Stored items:
============

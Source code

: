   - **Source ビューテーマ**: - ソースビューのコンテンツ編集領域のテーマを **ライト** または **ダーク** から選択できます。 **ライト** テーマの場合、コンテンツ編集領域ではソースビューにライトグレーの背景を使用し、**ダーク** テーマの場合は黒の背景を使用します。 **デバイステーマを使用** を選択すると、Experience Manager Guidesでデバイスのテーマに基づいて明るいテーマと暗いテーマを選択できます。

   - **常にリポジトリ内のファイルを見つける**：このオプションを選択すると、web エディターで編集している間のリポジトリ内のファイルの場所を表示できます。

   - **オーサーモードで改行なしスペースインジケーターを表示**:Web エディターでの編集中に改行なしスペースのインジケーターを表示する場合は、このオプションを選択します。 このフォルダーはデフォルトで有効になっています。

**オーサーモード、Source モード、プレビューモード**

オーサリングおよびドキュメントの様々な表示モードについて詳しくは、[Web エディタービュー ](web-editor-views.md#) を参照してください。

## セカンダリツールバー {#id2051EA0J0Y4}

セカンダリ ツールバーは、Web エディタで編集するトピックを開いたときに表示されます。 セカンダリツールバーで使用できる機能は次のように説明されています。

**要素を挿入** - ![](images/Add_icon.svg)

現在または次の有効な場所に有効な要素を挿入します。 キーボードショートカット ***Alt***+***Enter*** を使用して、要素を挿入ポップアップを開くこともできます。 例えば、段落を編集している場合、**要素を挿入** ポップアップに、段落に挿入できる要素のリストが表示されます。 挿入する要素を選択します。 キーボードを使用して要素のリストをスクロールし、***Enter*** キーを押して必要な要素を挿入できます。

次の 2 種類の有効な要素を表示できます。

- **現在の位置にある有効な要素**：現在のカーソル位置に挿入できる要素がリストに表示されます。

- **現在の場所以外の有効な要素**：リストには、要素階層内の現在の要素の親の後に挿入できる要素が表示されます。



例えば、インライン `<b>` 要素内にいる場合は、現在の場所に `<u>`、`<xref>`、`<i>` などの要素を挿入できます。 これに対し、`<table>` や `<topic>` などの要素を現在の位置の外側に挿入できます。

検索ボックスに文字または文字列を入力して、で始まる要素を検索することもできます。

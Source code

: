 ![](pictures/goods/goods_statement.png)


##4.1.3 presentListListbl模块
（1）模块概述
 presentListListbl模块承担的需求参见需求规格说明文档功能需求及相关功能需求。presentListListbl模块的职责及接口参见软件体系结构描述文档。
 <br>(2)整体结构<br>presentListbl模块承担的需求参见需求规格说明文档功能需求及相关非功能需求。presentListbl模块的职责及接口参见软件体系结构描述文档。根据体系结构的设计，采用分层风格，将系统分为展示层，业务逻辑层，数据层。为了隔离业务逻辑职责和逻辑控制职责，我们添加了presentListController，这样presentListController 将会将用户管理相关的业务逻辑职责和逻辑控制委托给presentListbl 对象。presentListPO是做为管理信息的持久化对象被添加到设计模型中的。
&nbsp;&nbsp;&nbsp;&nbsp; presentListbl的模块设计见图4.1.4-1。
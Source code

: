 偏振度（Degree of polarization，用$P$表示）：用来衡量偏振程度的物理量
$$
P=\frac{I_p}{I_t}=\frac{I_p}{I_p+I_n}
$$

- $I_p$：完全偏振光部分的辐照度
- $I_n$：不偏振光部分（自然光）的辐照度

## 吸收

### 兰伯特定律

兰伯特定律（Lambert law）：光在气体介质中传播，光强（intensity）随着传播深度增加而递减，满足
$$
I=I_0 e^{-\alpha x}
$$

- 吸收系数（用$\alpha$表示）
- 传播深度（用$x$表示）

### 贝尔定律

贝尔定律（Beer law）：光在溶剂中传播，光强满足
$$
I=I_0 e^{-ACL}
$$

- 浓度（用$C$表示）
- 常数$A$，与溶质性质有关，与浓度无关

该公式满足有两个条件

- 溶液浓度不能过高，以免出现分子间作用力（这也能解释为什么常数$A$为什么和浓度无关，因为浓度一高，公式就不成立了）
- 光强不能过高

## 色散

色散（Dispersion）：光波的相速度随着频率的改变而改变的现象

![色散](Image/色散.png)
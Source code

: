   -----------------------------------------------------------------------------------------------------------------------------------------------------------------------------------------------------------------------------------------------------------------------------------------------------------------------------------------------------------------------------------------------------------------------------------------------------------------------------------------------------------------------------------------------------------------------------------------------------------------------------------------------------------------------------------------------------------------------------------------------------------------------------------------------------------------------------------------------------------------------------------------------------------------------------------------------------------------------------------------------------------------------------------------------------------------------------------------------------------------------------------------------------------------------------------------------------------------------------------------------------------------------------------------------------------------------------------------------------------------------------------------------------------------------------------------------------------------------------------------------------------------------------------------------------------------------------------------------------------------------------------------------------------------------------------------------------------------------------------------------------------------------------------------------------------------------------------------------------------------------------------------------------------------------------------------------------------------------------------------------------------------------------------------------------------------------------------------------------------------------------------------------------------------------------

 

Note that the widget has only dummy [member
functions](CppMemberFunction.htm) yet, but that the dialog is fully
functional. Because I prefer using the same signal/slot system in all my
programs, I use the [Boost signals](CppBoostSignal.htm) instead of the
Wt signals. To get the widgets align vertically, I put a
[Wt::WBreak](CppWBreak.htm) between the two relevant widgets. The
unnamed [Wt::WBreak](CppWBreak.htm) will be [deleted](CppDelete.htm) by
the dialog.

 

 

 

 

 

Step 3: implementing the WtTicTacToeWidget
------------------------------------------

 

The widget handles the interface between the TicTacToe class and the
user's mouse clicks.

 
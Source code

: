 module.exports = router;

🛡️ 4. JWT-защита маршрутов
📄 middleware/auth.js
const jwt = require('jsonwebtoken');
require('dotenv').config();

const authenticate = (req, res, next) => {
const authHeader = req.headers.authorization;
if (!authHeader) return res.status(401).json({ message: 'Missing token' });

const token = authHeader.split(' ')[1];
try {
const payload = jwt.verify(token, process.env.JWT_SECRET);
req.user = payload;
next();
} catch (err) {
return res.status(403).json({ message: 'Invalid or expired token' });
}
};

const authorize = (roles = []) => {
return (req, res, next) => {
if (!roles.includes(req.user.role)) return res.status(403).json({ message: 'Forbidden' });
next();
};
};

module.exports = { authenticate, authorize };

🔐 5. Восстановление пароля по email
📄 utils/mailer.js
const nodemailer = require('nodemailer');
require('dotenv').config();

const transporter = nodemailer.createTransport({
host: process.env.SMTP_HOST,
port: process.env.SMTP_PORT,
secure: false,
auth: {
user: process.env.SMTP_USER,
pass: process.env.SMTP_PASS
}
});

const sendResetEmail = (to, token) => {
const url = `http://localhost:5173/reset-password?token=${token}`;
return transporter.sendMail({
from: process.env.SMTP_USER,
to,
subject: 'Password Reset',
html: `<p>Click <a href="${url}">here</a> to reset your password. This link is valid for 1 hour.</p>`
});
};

============

### What is required
From the data above, copy every line where "兰伯特定律" appears.

### Exercise result
### 兰伯特定律
兰伯特定律（Lambert law）：光在气体介质中传播，光强（intensity）随着传播深度增加而递减，满足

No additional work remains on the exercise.